RE: Panpsychism is not as crazy as it sounds.
May 15, 2014 at 6:04 pm
(This post was last modified: May 15, 2014 at 6:10 pm by Mudhammam.)
(May 15, 2014 at 11:38 am)Coffee Jesus Wrote:(April 5, 2014 at 8:08 pm)Pickup_shonuff Wrote: Epiphenomenalism seems to run into a Darwinian problem. If consciousness is basically useless, perhaps a "byproduct" of other functions, why did/does evolution select for it? These are all questions I'm sure you have discussed countless times before but have you considered panpsychism?
I am a conscious entity because I couldn't be any other kind of entity.
Why not?
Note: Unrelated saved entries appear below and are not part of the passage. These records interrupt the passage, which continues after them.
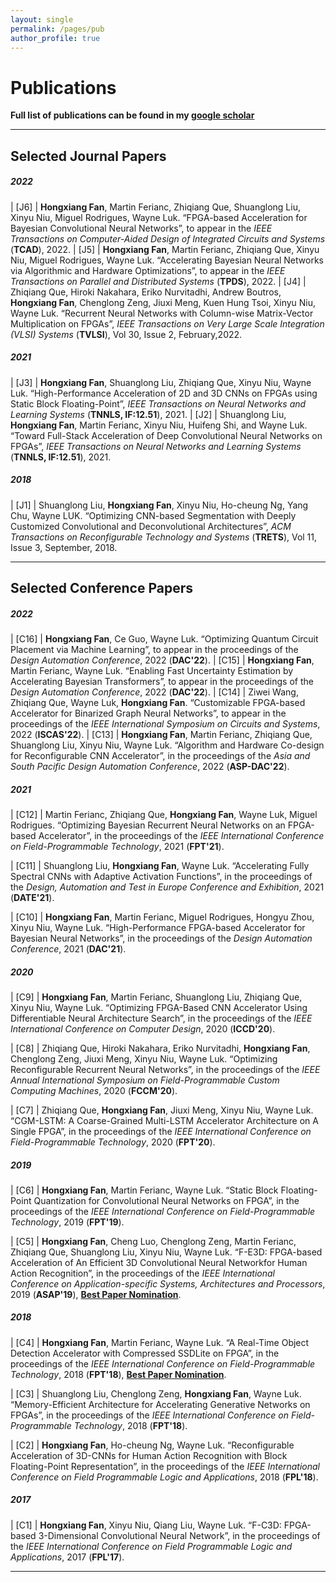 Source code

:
 ```yaml
---
layout: single
permalink: /pages/pub
author_profile: true
---
```


# Publications

**Full list of publications can be found in my [google scholar](https://scholar.google.com/citations?user=iBT_uw4AAAAJ&hl=en)**

___

## Selected Journal Papers

##### 2022

| [J6] | **Hongxiang Fan**, Martin Ferianc, Zhiqiang Que, Shuanglong Liu, Xinyu Niu, Miguel Rodrigues, Wayne Luk. “FPGA-based Acceleration for Bayesian Convolutional Neural Networks”, to appear in the *IEEE Transactions on Computer-Aided Design of Integrated Circuits and Systems* (**TCAD**), 2022.
| [J5] | **Hongxiang Fan**, Martin Ferianc, Zhiqiang Que, Xinyu Niu, Miguel Rodrigues, Wayne Luk. “Accelerating Bayesian Neural Networks via Algorithmic and Hardware Optimizations”, to appear in the *IEEE Transactions on Parallel and Distributed Systems* (**TPDS**), 2022.
| [J4] | Zhiqiang Que, Hiroki Nakahara, Eriko  Nurvitadhi, Andrew  Boutros, **Hongxiang Fan**, Chenglong Zeng, Jiuxi Meng, Kuen Hung Tsoi, Xinyu Niu, Wayne Luk. “Recurrent Neural Networks with Column-wise Matrix-Vector Multiplication on FPGAs”, *IEEE Transactions on Very Large Scale Integration (VLSI) Systems* (**TVLSI**), Vol 30, Issue 2, February,2022.

##### 2021

| [J3] | **Hongxiang Fan**, Shuanglong Liu, Zhiqiang Que, Xinyu Niu, Wayne Luk. “High-Performance Acceleration of 2D and 3D CNNs on FPGAs using Static Block Floating-Point”, *IEEE Transactions on Neural Networks and Learning Systems* (**TNNLS, IF:12.51**), 2021.
| [J2] | Shuanglong Liu, **Hongxiang Fan**, Martin Ferianc, Xinyu Niu, Huifeng Shi, and Wayne Luk. “Toward Full-Stack Acceleration of Deep Convolutional Neural Networks on FPGAs”, *IEEE Transactions on Neural Networks and Learning Systems* (**TNNLS, IF:12.51**), 2021.

##### 2018

| [J1] | Shuanglong Liu, **Hongxiang Fan**, Xinyu Niu, Ho-cheung Ng, Yang Chu, Wayne LUK. “Optimizing CNN-based Segmentation with Deeply Customized Convolutional and Deconvolutional Architectures”, *ACM Transactions on Reconfigurable Technology and Systems* (**TRETS**), Vol 11, Issue 3, September, 2018.


___

## Selected Conference Papers

##### 2022

| [C16] | **Hongxiang Fan**, Ce Guo, Wayne Luk. “Optimizing Quantum Circuit Placement via Machine Learning”, to appear in the proceedings of the *Design Automation Conference*, 2022 (**DAC'22**).
| [C15] | **Hongxiang Fan**, Martin Ferianc, Wayne Luk. “Enabling Fast Uncertainty Estimation by Accelerating Bayesian Transformers”, to appear in the proceedings of the *Design Automation Conference*, 2022 (**DAC'22**).
| [C14] | Ziwei Wang, Zhiqiang Que, Wayne Luk, **Hongxiang Fan**. “Customizable FPGA-based Accelerator for Binarized Graph Neural Networks”, to appear in the proceedings of the *IEEE International Symposium on Circuits and Systems*, 2022 (**ISCAS'22**).
| [C13] | **Hongxiang Fan**, Martin Ferianc, Zhiqiang Que, Shuanglong Liu, Xinyu Niu, Wayne Luk. “Algorithm and Hardware Co-design for Reconfigurable CNN Accelerator”, in the proceedings of the *Asia and South Pacific Design Automation Conference*, 2022 (**ASP-DAC'22**).

##### 2021

| [C12] | Martin Ferianc, Zhiqiang Que, **Hongxiang Fan**, Wayne Luk, Miguel Rodrigues. “Optimizing Bayesian Recurrent Neural Networks on an FPGA-based Accelerator”, in the proceedings of the *IEEE International Conference on Field-Programmable Technology*, 2021 (**FPT'21**).

| [C11] | Shuanglong Liu, **Hongxiang Fan**, Wayne Luk. “Accelerating Fully Spectral CNNs with Adaptive Activation Functions”, in the proceedings of the *Design, Automation and Test in Europe Conference and Exhibition*, 2021 (**DATE'21**).

| [C10] | **Hongxiang Fan**, Martin Ferianc, Miguel Rodrigues, Hongyu Zhou, Xinyu Niu, Wayne Luk. “High-Performance FPGA-based Accelerator for Bayesian Neural Networks”, in the proceedings of the *Design Automation Conference*, 2021 (**DAC'21**).

##### 2020

| [C9] | **Hongxiang Fan**, Martin Ferianc, Shuanglong Liu, Zhiqiang Que, Xinyu Niu, Wayne Luk. “Optimizing FPGA-Based CNN Accelerator Using Differentiable Neural Architecture Search”, in the proceedings of the *IEEE International Conference on Computer Design*, 2020 (**ICCD'20**).

| [C8] | Zhiqiang Que, Hiroki Nakahara, Eriko Nurvitadhi, **Hongxiang Fan**, Chenglong Zeng, Jiuxi Meng, Xinyu Niu, Wayne Luk. “Optimizing Reconfigurable Recurrent Neural Networks”, in the proceedings of the *IEEE Annual International Symposium on Field-Programmable Custom Computing Machines*, 2020 (**FCCM'20**).

| [C7] | Zhiqiang Que, **Hongxiang Fan**, Jiuxi Meng, Xinyu Niu, Wayne Luk. “CGM-LSTM: A Coarse-Grained Multi-LSTM Accelerator Architecture on A Single FPGA”, in the proceedings of the *IEEE International Conference on Field-Programmable Technology*, 2020 (**FPT'20**).

##### 2019

| [C6] | **Hongxiang Fan**, Martin Ferianc, Wayne Luk. “Static Block Floating-Point Quantization for Convolutional Neural Networks on FPGA”, in the proceedings of the *IEEE International Conference on Field-Programmable Technology*, 2019 (**FPT'19**).

| [C5] | **Hongxiang Fan**, Cheng Luo, Chenglong Zeng, Martin Ferianc, Zhiqiang Que, Shuanglong Liu, Xinyu Niu, Wayne Luk. “F-E3D: FPGA-based Acceleration of An Efficient 3D Convolutional Neural Networkfor Human Action Recognition”, in the proceedings of the *IEEE International Conference on Application-specific Systems, Architectures and Processors*, 2019 (**ASAP'19**), [**Best Paper Nomination**](https://asap2019.csl.cornell.edu/program.html).

##### 2018

| [C4] | **Hongxiang Fan**, Martin Ferianc, Wayne Luk. “A Real-Time Object Detection Accelerator with Compressed SSDLite on FPGA”, in the proceedings of the *IEEE International Conference on Field-Programmable Technology*, 2018 (**FPT'18**), [**Best Paper Nomination**](http://www.fpt18.sakura.ne.jp/program.html).

| [C3] | Shuanglong Liu, Chenglong Zeng, **Hongxiang Fan**, Wayne Luk. “Memory-Efficient Architecture for Accelerating Generative Networks on FPGAs”, in the proceedings of the *IEEE International Conference on Field-Programmable Technology*, 2018 (**FPT'18**).

| [C2] | **Hongxiang Fan**, Ho-cheung Ng, Wayne Luk. “Reconfigurable Acceleration of 3D-CNNs for Human Action Recognition with Block Floating-Point Representation”, in the proceedings of the *IEEE International Conference on Field Programmable Logic and Applications*, 2018 (**FPL'18**).

##### 2017

| [C1] | **Hongxiang Fan**, Xinyu Niu, Qiang Liu, Wayne Luk. “F-C3D: FPGA-based 3-Dimensional Convolutional Neural Network”, in the proceedings of the *IEEE International Conference on Field Programmable Logic and Applications*, 2017 (**FPL'17**).

___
Couldn't you be an automated molecular machine that makes intelligent statements such as "I am a conscious entity" and yet have no more conscious experience than the latest version of Siri does? That is, your mind is but electrochemical neural currents that create this sense of being, as a person, a subject rather an object with feelings that you identify as yours, with a unique sense or ability to reflect on your own reflection... but many organisms get along fine with ostensibly no concept of a self. It's a peculiar fact that in such a Universe that gets along fine without conscious beings, they arise in this world. Does this speak to something deeper within the fundamental nature of the matter that are derived from? What is it about carbon atoms in particular? Or is that just carbon chauvinism? Can there be "rock people" somewhere else in the Universe? That would be even more remarkable as a suggestion for panpsychism.
(May 15, 2014 at 11:40 am)Chuck Wrote:(April 5, 2014 at 8:08 pm)Pickup_shonuff Wrote: RE: Panpsychism is not as crazy as it sounds.
I am not sure how crazy it sounds to you, but it sounds just as crazy to me as it actually is.
You're dismissing something as just being crazy, without any qualifiers, and expecting your opinion to be arbitrarily accepted with a degree of seriousness that exceeds philosophers as brilliant and diverse as Thales, Plato, Spinoza, Leibniz and William James, all who could be considered to hold some form of panpsychism. I think I'll at least consider what Spinoza and James have to say.